**Description of the task**. Output, exactly as written, the lines below starting at the line containing "resultados, el modelo $h(\xx)$ se escribe" and ending at the line containing "loss = Lp(x)". Drop the pictures and keep both end lines.

**Data excerpts**.
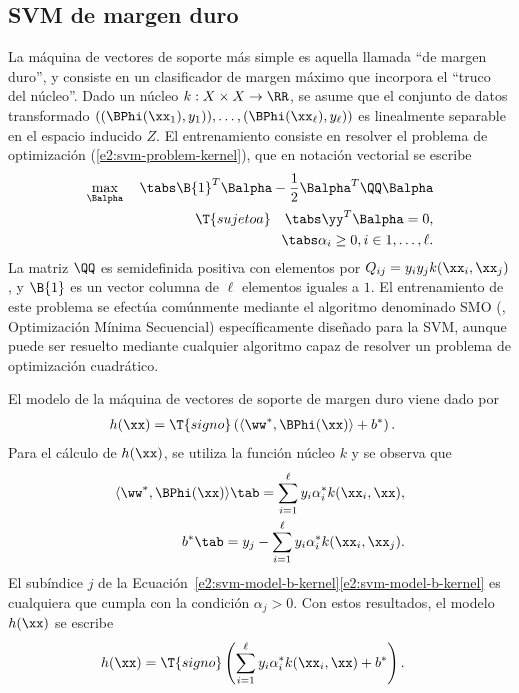 %
%
\subsection{SVM de margen duro}
%
La máquina de vectores de soporte más simple es aquella llamada ``de
margen duro'', y consiste en un clasificador de margen máximo que
incorpora el ``truco del núcleo''.
Dado un núcleo $k:X\times{}X\rightarrow\RR$,
se asume que el conjunto de datos transformado
$\left((\BPhi(\xx_1),y_1)),\ldots,(\BPhi(\xx_\ell),y_\ell)\right)$ es
linealmente separable en el espacio inducido $Z$.
El entrenamiento consiste en resolver el
problema de optimización (\ref{e2:svm-problem-kernel}), que en
notación vectorial se escribe
%
\begin{align}
  \label{e2:svm-hard-margin}
  \begin{split}
    \max_{\Balpha}\quad\tabs
      \B{1}^T\Balpha-\frac{1}{2}\Balpha^T\QQ\Balpha\\
    \T{sujeto a} \quad\tabs
      \yy^T\Balpha = 0, \\
      \tabs \alpha_i\geq 0,  i\in {1,\ldots,\ell }.
  \end{split}
\end{align}
%
La matriz $\QQ$ es semidefinida positiva con elementos por
$Q_{ij}=y_iy_jk(\xx_i,\xx_j)$, y $\B{1}$ es un vector columna de
$\ell$ elementos iguales a $1$.  El entrenamiento de este problema se
efectúa comúnmente mediante el algoritmo denominado SMO
(, Optimización Mínima
Secuencial) \cite{smo} específicamente diseñado para la SVM, aunque
puede ser resuelto mediante cualquier algoritmo capaz de resolver un
problema de optimización cuadrático.

El modelo de la máquina de vectores de soporte de margen
duro viene dado por
%
\begin{align}
  \begin{split}
    h(\xx) &= \T{signo}\left(\langle\ww^*,\BPhi(\xx)\rangle+b^*\right).
  \end{split}
\label{e2:svm-model-hard0}
\end{align}
%
Para el cálculo de $h(\xx)$, se utiliza la función núcleo $k$ y se
observa que
%
\begin{align}
  \langle\ww^*,\BPhi(\xx)\rangle \tab=
  \sum_{i=1}^\ell{}y_i\alpha^*_ik(\xx_i,\xx),\\
  b^* \tab= y_j - \sum_{i=1}^\ell{}y_i\alpha^*_ik(\xx_i,\xx_j).
  \label{e2:svm-model-b-kernel}
\end{align}
%
El subíndice $j$ de la
\iflatexml{}Ecuación~\ref{e2:svm-model-b-kernel}\else\autoref{e2:svm-model-b-kernel}\fi{}
es cualquiera que cumpla con la condición $\alpha_j>0$.  Con estos
resultados, el modelo $h(\xx)$ se escribe
%
\begin{align}
  h(\xx) &=
  \T{signo}\left(\sum_{i=1}^\ell{}y_i\alpha^*_ik(\xx_i,\xx)+b^*\right).
\label{e2:svm-model-hard}
\end{align}
%
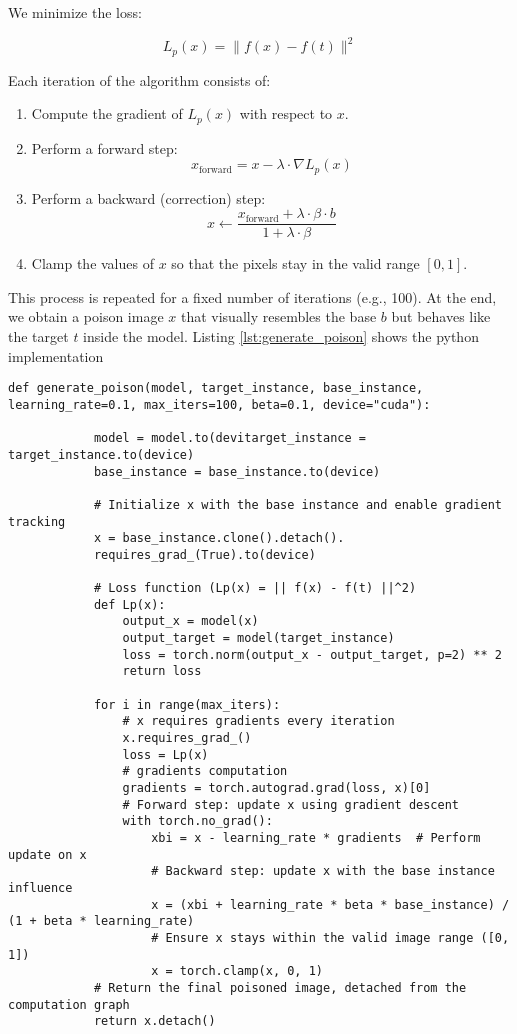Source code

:We minimize the loss:

\[
L_p(x) = \| f(x) - f(t) \|^2
\]

Each iteration of the algorithm consists of:
\begin{enumerate}
    \item Compute the gradient of $L_p(x)$ with respect to $x$.
    \item Perform a forward step:
    \[
    x_{\text{forward}} = x - \lambda \cdot \nabla L_p(x)
    \]
    \item Perform a backward (correction) step:
    \[
    x \leftarrow \frac{x_{\text{forward}} + \lambda \cdot \beta \cdot b}{1 + \lambda \cdot \beta}
    \]
    \item Clamp the values of $x$ so that the pixels stay in the valid range $[0, 1]$.
\end{enumerate}

This process is repeated for a fixed number of iterations (e.g., 100). At the end, we obtain a poison image $x$ that visually resembles the base $b$ but behaves like the target $t$ inside the model.
Listing \ref{lst:generate_poison} shows the python implementation
\begin{minipage}{\linewidth}
    \begin{lstlisting}[caption=Generate Poison algorithm, label={lst:generate_poison}]
        def generate_poison(model, target_instance, base_instance, learning_rate=0.1, max_iters=100, beta=0.1, device="cuda"):
    
            model = model.to(devitarget_instance = target_instance.to(device)
            base_instance = base_instance.to(device)

            # Initialize x with the base instance and enable gradient tracking
            x = base_instance.clone().detach().
            requires_grad_(True).to(device)

            # Loss function (Lp(x) = || f(x) - f(t) ||^2)
            def Lp(x):
                output_x = model(x)
                output_target = model(target_instance)
                loss = torch.norm(output_x - output_target, p=2) ** 2
                return loss

            for i in range(max_iters):
                # x requires gradients every iteration
                x.requires_grad_()  
                loss = Lp(x)
                # gradients computation
                gradients = torch.autograd.grad(loss, x)[0]
                # Forward step: update x using gradient descent
                with torch.no_grad():
                    xbi = x - learning_rate * gradients  # Perform update on x
                    # Backward step: update x with the base instance influence
                    x = (xbi + learning_rate * beta * base_instance) / (1 + beta * learning_rate)
                    # Ensure x stays within the valid image range ([0, 1])
                    x = torch.clamp(x, 0, 1)
            # Return the final poisoned image, detached from the computation graph
            return x.detach()
    \end{lstlisting}
\end{minipage}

**Answer space**.
resultados, el modelo $h(\xx)$ se escribe
%
\begin{align}
  h(\xx) &=
  \T{signo}\left(\sum_{i=1}^\ell{}y_i\alpha^*_ik(\xx_i,\xx)+b^*\right).
\label{e2:svm-model-hard}
\end{align}
%
Source code

:We minimize the loss:

\[
L_p(x) = \| f(x) - f(t) \|^2
\]

Each iteration of the algorithm consists of:
\begin{enumerate}
    \item Compute the gradient of $L_p(x)$ with respect to $x$.
    \item Perform a forward step:
    \[
    x_{\text{forward}} = x - \lambda \cdot \nabla L_p(x)
    \]
    \item Perform a backward (correction) step:
    \[
    x \leftarrow \frac{x_{\text{forward}} + \lambda \cdot \beta \cdot b}{1 + \lambda \cdot \beta}
    \]
    \item Clamp the values of $x$ so that the pixels stay in the valid range $[0, 1]$.
\end{enumerate}

This process is repeated for a fixed number of iterations (e.g., 100). At the end, we obtain a poison image $x$ that visually resembles the base $b$ but behaves like the target $t$ inside the model.
Listing \ref{lst:generate_poison} shows the python implementation
\begin{minipage}{\linewidth}
    \begin{lstlisting}[caption=Generate Poison algorithm, label={lst:generate_poison}]
        def generate_poison(model, target_instance, base_instance, learning_rate=0.1, max_iters=100, beta=0.1, device="cuda"):
    
            model = model.to(devitarget_instance = target_instance.to(device)
            base_instance = base_instance.to(device)

            # Initialize x with the base instance and enable gradient tracking
            x = base_instance.clone().detach().
            requires_grad_(True).to(device)

            # Loss function (Lp(x) = || f(x) - f(t) ||^2)
            def Lp(x):
                output_x = model(x)
                output_target = model(target_instance)
                loss = torch.norm(output_x - output_target, p=2) ** 2
                return loss

            for i in range(max_iters):
                # x requires gradients every iteration
                x.requires_grad_()  
                loss = Lp(x)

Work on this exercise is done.